# Question in putting pictures in the threads



## llskis (Apr 11, 2013)

I noticed that some members that put pictures in their threads are automatically put in so members don't have to do anything to see them. Then I see other members (I am one) that put pictures in that require the members to click on a file number of the picture to see them.
Are we doing something wrong when we do this procedure? How does one inbed pictures w/o requiring the members to click something to see them??? Please comment. Larry:dunno:


----------



## Ml-toys (Dec 19, 2013)

From what i found is that an uploaded attachment is just clickable to see pic.
I upload my pics to photobucket now and use the img code copied and pasted into the post.


----------



## sstlaure (Oct 12, 2010)

After uploading the pic, right click on the attachment and click "Copy shortcut"

Then paste the shortcut in the text box and put [/img] after the link and


----------



## Ml-toys (Dec 19, 2013)

Wow i now learned something new thanks. This was my test to try it


----------



## Nuttin But Flyer (Dec 19, 2011)

Cute cartoon...


----------



## T-Man (May 16, 2008)

I use a photobucket account.
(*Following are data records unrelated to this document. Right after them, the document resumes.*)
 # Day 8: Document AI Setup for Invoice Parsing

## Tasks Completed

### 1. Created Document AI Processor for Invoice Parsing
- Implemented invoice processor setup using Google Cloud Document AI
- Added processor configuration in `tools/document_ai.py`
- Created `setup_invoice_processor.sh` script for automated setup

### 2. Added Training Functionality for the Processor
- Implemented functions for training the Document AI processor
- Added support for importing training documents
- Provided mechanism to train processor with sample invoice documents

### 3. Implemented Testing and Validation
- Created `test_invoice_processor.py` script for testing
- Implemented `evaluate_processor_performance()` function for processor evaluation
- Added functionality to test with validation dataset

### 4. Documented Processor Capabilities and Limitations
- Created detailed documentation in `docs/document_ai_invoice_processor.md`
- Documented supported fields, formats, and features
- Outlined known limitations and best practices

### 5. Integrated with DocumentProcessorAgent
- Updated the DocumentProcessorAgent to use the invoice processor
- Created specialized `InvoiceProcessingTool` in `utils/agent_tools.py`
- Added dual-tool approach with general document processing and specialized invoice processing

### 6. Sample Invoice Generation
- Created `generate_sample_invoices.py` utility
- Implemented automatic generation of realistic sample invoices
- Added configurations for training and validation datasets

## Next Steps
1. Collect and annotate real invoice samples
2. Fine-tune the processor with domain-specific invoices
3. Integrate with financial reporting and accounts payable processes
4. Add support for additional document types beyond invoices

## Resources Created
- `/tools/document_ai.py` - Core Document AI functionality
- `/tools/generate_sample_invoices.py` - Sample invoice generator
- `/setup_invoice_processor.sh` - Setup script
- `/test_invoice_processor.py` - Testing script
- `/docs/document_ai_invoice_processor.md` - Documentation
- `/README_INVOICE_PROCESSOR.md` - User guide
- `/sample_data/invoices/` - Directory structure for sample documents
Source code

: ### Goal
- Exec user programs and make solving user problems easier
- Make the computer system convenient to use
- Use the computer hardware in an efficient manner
I think the forum allows a guest to view the picture. Your attachments cannot be viewed by guests. I could be wrong.


----------



## gunrunnerjohn (Nov 10, 2010)

The easy way to insert the pictures is to simply upload them from the advanced reply window, then click the paperclip icon on the toolbar and select the "insert all" and they'll appear at the cursor location. You can also select individual uploaded pictures and insert them if you want to intersperse them with text.

Personally, I do NOT like Photobucket for pictures. All too often, the user later moves or deletes the picture and it disappears from the thread. That makes many threads worthless.


----------



## llskis (Apr 11, 2013)

test.


----------



## Nuttin But Flyer (Dec 19, 2011)

Where's this photo taken? The vendor's display looks very familiar to me.....


----------



## Nuttin But Flyer (Dec 19, 2011)

Not to mention he has some really nice stuff for purchase.....but I need to hit the PowerBall first.


----------



## llskis (Apr 11, 2013)

Nuttin But Flyer said:


> Where's this photo taken? The vendor's display looks very familiar to me.....


N/B/F: Picture taken at "S" Fest last Nov. in Janesville, WI. Yes some nice stuff; but bring
$$$$. Larry


----------



## Luke 221 (Feb 12, 2013)

Test


----------